How he was able to make the trip, travelling to Taiwan remains unclear, but he explained he had left China on July 22. Self-governing Taiwan has its own concerns over persecution by Beijing which considers the island to be part of greater China and has plans to military invade at some point, to claim the sundered territory as its own which has been independent, calling itself the Republic of China since 1949.

Public memorials honouring the protesters who were killed in the 1989 crackdown -- launched by the Chinese Communist Party against Chinese citizens, mostly university students who advocated for democracy -- are forbidden by Beijing. Anyone who persists in recognizing the event attracts the attention of police, risking detention and/or arrest for their troubles.

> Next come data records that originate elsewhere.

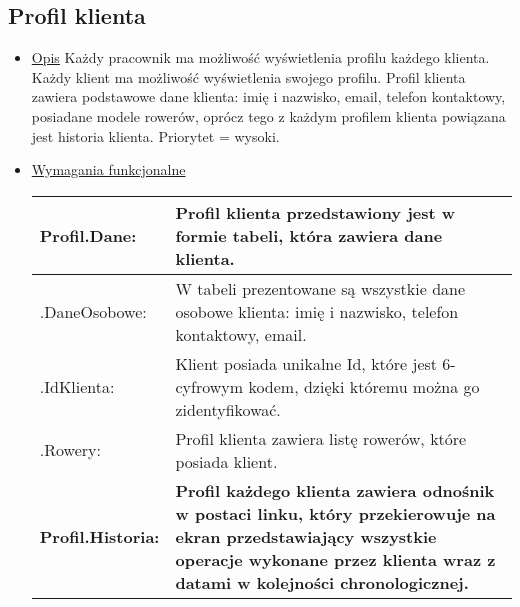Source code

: \documentclass[a4paper,20pt]{article}
\begin{document}
\subsection{Profil klienta}

\begin{itemize}
\item \underline{Opis} 
\newline
\newline
Każdy pracownik ma możliwość wyświetlenia profilu każdego klienta. Każdy klient ma możliwość wyświetlenia swojego profilu. Profil klienta zawiera podstawowe dane klienta: imię i nazwisko, email, telefon kontaktowy, posiadane modele rowerów, oprócz tego z każdym profilem klienta powiązana jest historia klienta. Priorytet = wysoki.
\newline

\item \underline{Wymagania funkcjonalne}

\begin{center}
\begin{tabularx}{\textwidth}[t]{XX}


\arrayrulecolor{black}\hline
\textbf{Profil.Dane:} & \textbf{Profil klienta przedstawiony jest w formie tabeli, która zawiera dane klienta.} \\

\hline

\quad .DaneOsobowe: & 
\begin{minipage}[t]{\linewidth}%
W tabeli prezentowane są wszystkie dane osobowe klienta: imię i nazwisko, telefon kontaktowy, email.    
\end{minipage}\\

\quad .IdKlienta: & 
\begin{minipage}[t]{\linewidth}%
Klient posiada unikalne Id, które jest 6-cyfrowym kodem, dzięki któremu można go zidentyfikować.   
\end{minipage}\\

\quad \quad .Rowery: & 
\begin{minipage}[t]{\linewidth}%
Profil klienta zawiera listę rowerów, które posiada klient. 
\end{minipage}\\



\arrayrulecolor{black}\hline
\textbf{Profil.Historia:} & \textbf{Profil każdego klienta zawiera odnośnik w postaci linku, który przekierowuje na ekran przedstawiający wszystkie operacje wykonane przez klienta wraz z datami w kolejności chronologicznej.} \\


\end{tabularx}
\end{center}
\end{itemize}
\end{document}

According to Mr. Chen, in 2017, police took him into detention custody and that has been repeated every year since then in reaction to his annual commemoration of the June 4 Tiananmen Square crackdown and the death of thousands of protesters. The shortest length of time he was detained in prison was for week's punishing stay, as opposed to longer stretches of time that tended to 15 days at a time.
 
Chen Siming sits by candlelight beside a notice that reads ‘Commemorate June 4 on 2021 June 4’ in central China’s Hunan province on that day
Chen Siming sits beside a notice that reads ‘Commemorate June 4 on 2021 June 4’ in central China’s Hunan province on that day. Photograph: AP
 
Authorities in Hunan province detained Chen in May, following a posting he made on social media to commemorate the crackdown. State security police harassment over the years during "sensitive periods" around the anniversary date have been relentless. Human Rights Defenders, a Chinese rights group, believes Mr. Chen was held in a detention centre in Zhuzhou, Hunan province.

"If Chen Siming is returned to China he faces an almost certain risk of detention, torture and other ill-treatment, and an unfair trial", stated William Nee, research and advocacy coordinator for the rights group, urging Taiwan to assist Chen in his search for asylum abroad. 

Rahile Dawut
Rahile Dawut   Dui Hua Foundation/Lisa Ross
Rahile Dawut, a Uyghur academic who disappeared six years ago during Beijing's crackdown in Xinjiang, hasn't been merely harassed, her life made miserable. She was given a life sentence in prison, according to Dui Hua, a California-based human rights group that advocates for political prisoners in China.  The 57-year-old professor, a leading scholar on Uyghur folklore, was convicted in 2018 on charges of endangering state security through her promotion of "splittism".

China is devoted to the principle of 'harmony', that all its 1.3 billion residents representing a large population of varied ethnic, social and religious groups from Tibetan Buddhists to Chinese Christians, to Muslim Turkmen and Uyghurs, integrate into Han Chinese society. "Splittism", the movement of Tibetans to have their autonomy restored, or Muslims their homelands carved out of the forced union with China, is viewed as subversive.

Ms. Dawut lost an appeal of her sentence in the Xinjiang Uyghur Autonomous Region High People's Court. She ranks among over 300 intellectuals, artists and writers detained in Xinjiang, a reflection of a government campaign whose aim is to assimilate China's Muslim minority -- to promote ethnic harmony. In other words, erase any vestiges of an alter-culture, -religion, or -society.